Initially, I assumed the message did not apply to me because I was married, but those words became the arrow and my soul the bulls-eye. As I sat in the balcony I wondered if anyone could tell I had the wounds he spoke about. What I failed to realize was the person who knew about my wounds was sitting next to me; I was married to him. “Do I do that?,” I asked (Even though I knew the answer). “Sometimes,” he responded (being kind).
As we walked out of the auditorium a mix of emotions overwhelmed me. Shame reminded me how I periodically morphed into a wounded little girl with my husband. Doubt questioned whether I could ever be different. Despair encouraged me to give up. And they all grabbed a cup of mojo at cafe confusion in my brain.
I began to internally question all the ways my daddy wounds had impacted my marriage. There were too many to count. This process was like looking for a lost earring in a fur rug. I had become so comfortable with my behavior that distinguishing dysfunction from functionality was incredibly difficult.
How could I determine if I was mad because of something in the moment or subconsciously dealing with some unresolved father wound? Argh! This was not a quickly answered question and for me it took loads of intentional self-reflection. During that season I discovered the following key truths:
Truth # 1: My Husband is Not My Father
Early on in our marriage I wanted my husband to affirm me the way my Father didn’t. I yearned to hear him say I was smart, beautiful, a great cook, the perfect wife (the list goes on).

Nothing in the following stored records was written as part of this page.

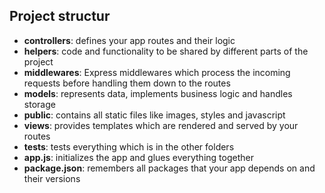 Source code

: ## Project structur
- __controllers__: defines your app routes and their logic
- __helpers__: code and functionality to be shared by different parts of the project
- __middlewares__: Express middlewares which process the incoming requests before handling them down to the routes
- __models__: represents data, implements business logic and handles storage
- __public__: contains all static files like images, styles and javascript
- __views__: provides templates which are rendered and served by your routes
- __tests__: tests everything which is in the other folders
- __app.js__: initializes the app and glues everything together
- __package.json__: remembers all packages that your app depends on and their versions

Now don’t get me wrong, it is natural for a wife to want her husband to compliment her, but she should not be dependent on his words, and I was.
His opinion, good or bad, had the power to cripple or empower me. And it wasn't what he said but the authority I gave him. The truth I had to realize was that although my father did not affirm me as a child, God affirms me through His word, and He alone is enough. I value my husband’s opinion but his words come second to God’s. This knowledge has enabled me to handle his compliments and critiques in a healthy way.
Truth #2: I Must Forgive My Dad or It Will Impact My Marital Relationship
Unresolved angst with a parent prior to marriage, is redirected towards a spouse when you say “I do.” I know this from experience. Shortly after we jumped the broom, anger seeped out of me like hot steam. My husband became an easy target because he was male and close by.
In an effort to have a healthy I marriage had to comb through the tangled mess of my emotions and identify why I felt what I felt when I felt it. It took counseling, journaling and much prayer just to say, “I’m angry. . . I feel rejected. . . I am hurting.” Then I had to learn the lifestyle of forgiveness and how to move on.
This process has lasted more than a decade and although it has been difficult, quitting and avoidance have never been an option for me. I knew in order to have a loving relationship with my husband I needed to resolve unforgiveness with my dad. In forgiving my dad the overall quality and health of my marriage improved.
Truth # 3: I Must Look to God to Meet My Needs and Not My Husband
Going into marriage I had a romanticized perspective of holy matrimony. As the product of a divorced household I was clueless as to what a marriage should look like, so I made it up. My fairytale included a husband equipped with flowers, continual compliments, an abundant bank account, endless amounts of quality time and a completely checked off honey do list. I never said it out loud, but I thought it.
I assumed my husband was supposed to meet my every need. I soon discovered that was never God’s intentions. No human being is capable of doing this.
God may choose to use my husband to meet my needs but I am to look to Him first. This is something I had heard all my life, “And my God shall supply all your needs according to His riches in Christ Jesus” Philippians 4:19 (NIV), but I didn’t really believe it.
Finally, after years of disappointment I decided to take God out of the box I confined Him to. I began to expose areas of my soul that I previously believed were beyond His reach: "God, I’m lonely (yes even in marriage), I feel discouraged, I am afraid, I’m hurting..." These are just a few of the conversations I allowed myself to have with the God of the universe. I expanded my list of things God was concerned about to encompass the intimate details of my soul and overtime He met my needs.
Unfortunately, I was already swimming in the deep end of the marriage pool when I realized I had daddy wounds. If you are realizing you have some father issues too, be courageous and deal with them - I did. A choice not to...well, it will gravely impact your marriage.